@empty[g]
Pooling will be de-incentivized with PoCW because miners with very low hashrate can survive solo mining, there will be no reason for a small miner with few S9s to give up with his sovereignty by joining a pool and paying fees for this at the same time.
As of selfish mining by big farms, I've discussed it up-thread with @anonymint but I haven't checked whether after his ban and the removal of his posts and the ones which has quoted them, the selfish mining related discussions are still comprehensive enough or not. So let's briefly take a look at this problem once more:
First of all, selfish mining in its essence should not be categorized as a flaw even in legacy PoW.

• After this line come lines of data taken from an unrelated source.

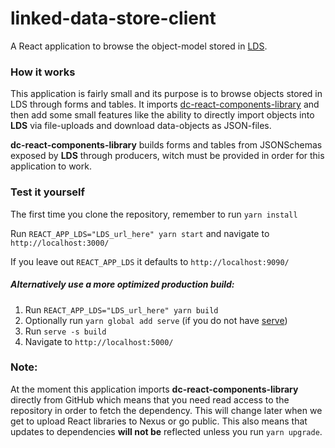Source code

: # linked-data-store-client
A React application to browse the object-model stored in [LDS](https://github.com/statisticsnorway/linked-data-store-documentation).

### How it works
This application is fairly small and its purpose is to browse objects stored in LDS through forms and tables. It imports
[dc-react-components-library](https://github.com/statisticsnorway/dc-react-components-library) and then add some small 
features like the ability to directly import objects into **LDS** via file-uploads and download data-objects as JSON-files.

**dc-react-components-library** builds forms and tables from JSONSchemas exposed by **LDS** through producers, witch must be
provided in order for this application to work.

### Test it yourself
The first time you clone the repository, remember to run `yarn install`

Run `REACT_APP_LDS="LDS_url_here" yarn start` and navigate to `http://localhost:3000/`

If you leave out `REACT_APP_LDS` it defaults to `http://localhost:9090/`

##### Alternatively use a more optimized production build:
1. Run `REACT_APP_LDS="LDS_url_here" yarn build`
2. Optionally run `yarn global add serve` (if you do not have [serve](https://github.com/zeit/serve/))
3. Run `serve -s build`
4. Navigate to `http://localhost:5000/`

### Note:
At the moment this application imports **dc-react-components-library** directly from GitHub which means that you need read
access to the repository in order to fetch the dependency. This will change later when we get to upload React libraries
to Nexus or go public. This also means that updates to dependencies **will not be** reflected unless you run `yarn upgrade`.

A miner with any power can choose to keep his mined blocks private (and putting them in the risk of becoming orphan) hoping to find next block(s). Traditional winner-takes-all approach in bitcoin correctly assumes that for miners such a trade off won't be encouraging enough but many authors have tried to find a justification for miners with a large hash rate share (> 30%) to take advantage of selfish mining.
Although
Sirer et all classical analysis suggests feasibility of such an attack
* on bitcoin and we have now at least one pool with such a large share (BTC.com) and historically Slush pool reached to even higher thresholds temporarily, there is no sign of a selfish mining attack on bitcoin blockchain, ever.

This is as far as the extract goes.